### Exercise description
In the copy you make of the entries, no picture should appear, and every word must match.

Collection entries:
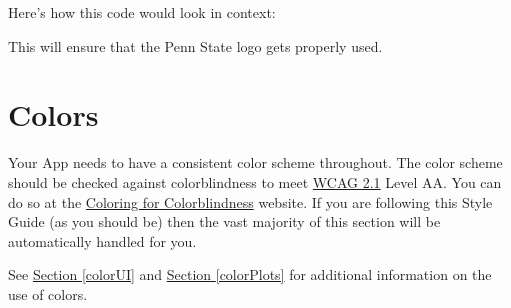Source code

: \documentclass[
]{book}
\newenvironment{Shaded}{\begin{snugshade}}{\end{snugshade}}
\newcommand{\CommentTok}[1]{\textcolor[rgb]{0.56,0.35,0.01}{\textit{#1}}}
\newcommand{\DataTypeTok}[1]{\textcolor[rgb]{0.13,0.29,0.53}{#1}}
\newcommand{\DecValTok}[1]{\textcolor[rgb]{0.00,0.00,0.81}{#1}}
\newcommand{\KeywordTok}[1]{\textcolor[rgb]{0.13,0.29,0.53}{\textbf{#1}}}
\newcommand{\NormalTok}[1]{#1}
\newcommand{\OperatorTok}[1]{\textcolor[rgb]{0.81,0.36,0.00}{\textbf{#1}}}
\newcommand{\StringTok}[1]{\textcolor[rgb]{0.31,0.60,0.02}{#1}}
\begin{document}
Here's how this code would look in context:

\begin{Shaded}
\end{Shaded}

This will ensure that the Penn State logo gets properly used.

\hypertarget{colors-1}{%
\section{Colors}\label{colors-1}}

Your App needs to have a consistent color scheme throughout. The color scheme should be checked against colorblindness to meet \href{https://www.w3.org/WAI/WCAG21/quickref/}{WCAG 2.1} Level AA. You can do so at the \href{https://davidmathlogic.com/colorblind/\#\%23000000-\%23E69F00-\%2356B4E9-\%23009E73-\%23F0E442-\%230072B2-\%23D55E00-\%23CC79A7}{Coloring for Colorblindness} website. If you are following this Style Guide (as you should be) then the vast majority of this section will be automatically handled for you.

See \protect\hyperlink{colorUI}{Section \ref{colorUI}} and \protect\hyperlink{colorPlots}{Section \ref{colorPlots}} for additional information on the use of colors.
\end{document}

### Task answer
Source code

: \documentclass[
]{book}
\newenvironment{Shaded}{\begin{snugshade}}{\end{snugshade}}
\newcommand{\CommentTok}[1]{\textcolor[rgb]{0.56,0.35,0.01}{\textit{#1}}}
\newcommand{\DataTypeTok}[1]{\textcolor[rgb]{0.13,0.29,0.53}{#1}}
\newcommand{\DecValTok}[1]{\textcolor[rgb]{0.00,0.00,0.81}{#1}}
\newcommand{\KeywordTok}[1]{\textcolor[rgb]{0.13,0.29,0.53}{\textbf{#1}}}
\newcommand{\NormalTok}[1]{#1}
\newcommand{\OperatorTok}[1]{\textcolor[rgb]{0.81,0.36,0.00}{\textbf{#1}}}
\newcommand{\StringTok}[1]{\textcolor[rgb]{0.31,0.60,0.02}{#1}}
\begin{document}
Here's how this code would look in context:

\begin{Shaded}
\end{Shaded}

This will ensure that the Penn State logo gets properly used.

\hypertarget{colors-1}{%
\section{Colors}\label{colors-1}}

Your App needs to have a consistent color scheme throughout. The color scheme should be checked against colorblindness to meet \href{https://www.w3.org/WAI/WCAG21/quickref/}{WCAG 2.1} Level AA. You can do so at the \href{https://davidmathlogic.com/colorblind/\#\%23000000-\%23E69F00-\%2356B4E9-\%23009E73-\%23F0E442-\%230072B2-\%23D55E00-\%23CC79A7}{Coloring for Colorblindness} website. If you are following this Style Guide (as you should be) then the vast majority of this section will be automatically handled for you.

See \protect\hyperlink{colorUI}{Section \ref{colorUI}} and \protect\hyperlink{colorPlots}{Section \ref{colorPlots}} for additional information on the use of colors.
\end{document}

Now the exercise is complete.